Not federal dollars, not property-tax breaks, but the city’s own money that could be used any number of badly needed services.

Inevitably, only a small number of units will be built — for a lucky few who hit the housing lottery.

Keep in mind that the vast number of New York households are of modest means or outright poor.

The city reports that a whopping 37% of Brownsville’s 86,000 residents live in poverty.

So, too, do 20% of the 195,000 residents of Washington Heights and Inwood.

In other words, vastly more households will qualify for the new subsidized units than the number of apartments available.

The operating premise is to ensure income diversity throughout the city — that so-called high-opportunity, affluent neighborhoods will open their doors to poorer newcomers.

As HPD Commissioner Adolfo Carrion put it, “Any New Yorker who has to struggle to find a home or thinks certain neighborhoods are out of reach will be excited” about the MIMI plan.

Again, this is not only impractical and misleading, in terms of the numbers who will be served. It’s also a sad, self-indictment by the city.

To characterize a select few neighborhoods as “high-opportunity” is to imply that too many others offer low opportunity.

Rather than spending scarce dollars on convoluted socio-economic integration, the city should have another goal: make every neighborhood a high-opportunity neighborhood.

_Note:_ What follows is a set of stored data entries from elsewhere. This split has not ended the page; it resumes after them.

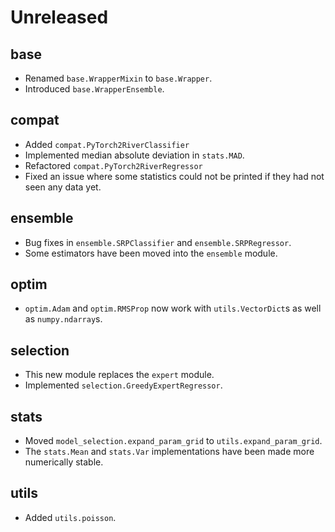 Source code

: # Unreleased

## base

- Renamed `base.WrapperMixin` to `base.Wrapper`.
- Introduced `base.WrapperEnsemble`.

## compat

- Added `compat.PyTorch2RiverClassifier`
- Implemented median absolute deviation in `stats.MAD`.
- Refactored `compat.PyTorch2RiverRegressor`
- Fixed an issue where some statistics could not be printed if they had not seen any data yet.

## ensemble

- Bug fixes in `ensemble.SRPClassifier` and `ensemble.SRPRegressor`.
- Some estimators have been moved into the `ensemble` module.

## optim

- `optim.Adam` and `optim.RMSProp` now work with `utils.VectorDict`s as well as `numpy.ndarray`s.

## selection

- This new module replaces the `expert` module.
- Implemented `selection.GreedyExpertRegressor`.

## stats

- Moved `model_selection.expand_param_grid` to `utils.expand_param_grid`.
- The `stats.Mean` and `stats.Var` implementations have been made more numerically stable.

## utils

- Added `utils.poisson`.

With good police protection, effective schools and clean streets, that can happen — and should.

A century ago, the Lower East Side, like Washington Heights or Sunset Park today, was packed with poor immigrants.

Thanks to great schools, especially, it turned out to be one of the highest-opportunity neighborhoods in history — the home of numerous future Nobel Prize winners, most notably physicist I.I. Rabi, and an upwardly mobile next generation.

Poor neighborhoods have historically been the launching pad for those striving to better themselves.

They need help gaining job skills and learning English — not cheap apartments for a handful chosen to make a point.

Subsidized housing at a time of budget distress is no substitute for making every neighborhood one that offers high opportunity.

Howard Husock is an American Enterprise Institute senior fellow and the author of “The Poor Side of Town — And Why We Need It.”